For cross-account access, BOTH policies must Allow:

# In the resource account (where the bucket is)
# Bucket policy allowing the external account
cat > bucket-policy.json <<EOF
{
  "Version": "2012-10-17",
  "Statement": [
    {
      "Sid": "AllowCrossAccountAccess",
      "Effect": "Allow",
      "Principal": {
        "AWS": "arn:aws:iam::EXTERNAL_ACCOUNT_ID:role/external-role"
      },
      "Action": [
        "s3:GetObject",
        "s3:PutObject",
        "s3:ListBucket"
      ],
      "Resource": [
        "arn:aws:s3:::my-bucket",
        "arn:aws:s3:::my-bucket/*"
      ]
    }
  ]
}
EOF

aws s3api put-bucket-policy \
  --bucket my-bucket \
  --policy file://bucket-policy.json

# In the external account
# IAM policy allowing the user/role to access the bucket
cat > external-iam-policy.json <<EOF
{
  "Version": "2012-10-17",
  "Statement": [
    {
      "Effect": "Allow",
      "Action": [
        "s3:GetObject",
        "s3:PutObject",
        "s3:ListBucket"
      ],
      "Resource": [
        "arn:aws:s3:::my-bucket",
        "arn:aws:s3:::my-bucket/*"
      ]
    }
  ]
}
EOF

aws iam put-role-policy \
  --role-name external-role \
  --policy-name s3-cross-account \
  --policy-document file://external-iam-policy.json

Using AWS Policy Simulator

Test the access before deploying to production:

# Simulate same-account access
aws iam simulate-custom-policy \
  --policy-input-list file://iam-policy.json \
  --action-names s3:GetObject \
  --resource-arns arn:aws:s3:::my-bucket/myfile.txt

# Simulate principal-based access
aws iam simulate-principal-policy \
  --policy-source-arn arn:aws:iam::123456789012:user/my-user \
  --action-names s3:GetObject \
  --resource-arns arn:aws:s3:::my-bucket/myfile.txt

Resolving Explicit Deny Conflicts

If you have an explicit Deny blocking access:

# List all bucket policies
aws s3api get-bucket-policy --bucket my-bucket

# Look for any Statement with "Effect": "Deny"
# Remove or modify those statements
# Then reapply the bucket policy without the Deny

How to Run This

  1. For same-account: ensure IAM policy allows, bucket policy is either missing or allows
  2. For cross-account: ensure BOTH IAM (in external account) and bucket policy (in resource account) allow
  3. Test with Policy Simulator before applying to production
  4. Replace EXTERNAL_ACCOUNT_ID with the actual external AWS account ID
  5. Replace my-user and external-role with actual resource names

Is This Safe?

IAM and bucket policies can safely coexist when configured correctly.
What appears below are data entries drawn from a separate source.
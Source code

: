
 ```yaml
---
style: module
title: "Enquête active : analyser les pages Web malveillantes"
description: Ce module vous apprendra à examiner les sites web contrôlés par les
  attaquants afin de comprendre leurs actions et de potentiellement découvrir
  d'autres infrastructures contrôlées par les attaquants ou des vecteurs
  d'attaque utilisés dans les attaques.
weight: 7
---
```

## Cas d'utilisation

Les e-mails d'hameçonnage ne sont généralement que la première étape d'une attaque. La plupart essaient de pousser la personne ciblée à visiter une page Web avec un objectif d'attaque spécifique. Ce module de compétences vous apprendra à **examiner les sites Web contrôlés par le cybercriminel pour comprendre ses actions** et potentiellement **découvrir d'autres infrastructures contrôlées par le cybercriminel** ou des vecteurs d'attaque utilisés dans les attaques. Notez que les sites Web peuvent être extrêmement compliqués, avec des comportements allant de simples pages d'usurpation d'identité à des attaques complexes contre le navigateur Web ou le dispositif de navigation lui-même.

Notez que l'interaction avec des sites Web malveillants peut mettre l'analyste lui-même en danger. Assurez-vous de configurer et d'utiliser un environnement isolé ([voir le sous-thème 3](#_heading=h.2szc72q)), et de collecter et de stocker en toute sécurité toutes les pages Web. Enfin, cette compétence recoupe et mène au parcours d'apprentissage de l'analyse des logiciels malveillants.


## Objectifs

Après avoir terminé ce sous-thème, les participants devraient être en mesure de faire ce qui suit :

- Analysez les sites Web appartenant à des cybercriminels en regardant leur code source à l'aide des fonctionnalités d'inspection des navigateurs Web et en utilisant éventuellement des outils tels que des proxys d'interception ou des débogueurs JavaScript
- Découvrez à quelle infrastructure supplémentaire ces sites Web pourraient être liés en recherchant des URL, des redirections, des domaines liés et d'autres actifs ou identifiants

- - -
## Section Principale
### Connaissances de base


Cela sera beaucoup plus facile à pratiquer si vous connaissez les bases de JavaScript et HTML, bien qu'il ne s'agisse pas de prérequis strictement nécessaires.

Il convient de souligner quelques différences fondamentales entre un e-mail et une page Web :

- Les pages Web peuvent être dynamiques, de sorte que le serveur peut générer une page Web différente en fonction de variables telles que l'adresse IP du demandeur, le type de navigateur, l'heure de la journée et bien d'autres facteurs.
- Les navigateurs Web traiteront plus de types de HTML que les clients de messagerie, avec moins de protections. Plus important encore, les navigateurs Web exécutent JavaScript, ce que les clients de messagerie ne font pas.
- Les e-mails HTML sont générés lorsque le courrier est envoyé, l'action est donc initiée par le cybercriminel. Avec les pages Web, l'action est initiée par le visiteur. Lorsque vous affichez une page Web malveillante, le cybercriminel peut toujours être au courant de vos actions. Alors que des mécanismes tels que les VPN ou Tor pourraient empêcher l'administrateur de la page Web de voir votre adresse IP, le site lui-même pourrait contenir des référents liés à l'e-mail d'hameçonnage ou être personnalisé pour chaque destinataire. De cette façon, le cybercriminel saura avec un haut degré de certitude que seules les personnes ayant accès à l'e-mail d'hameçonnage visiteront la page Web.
For production, follow the principle of least privilege: grant only the minimum permissions needed. Avoid s3:* on *—instead, specify exact actions and resources.

Key Takeaway

Same-account access uses OR logic (either policy can allow). Cross-account access uses AND logic (both must allow). Explicit Deny always blocks. Test with Policy Simulator to avoid deployment surprises.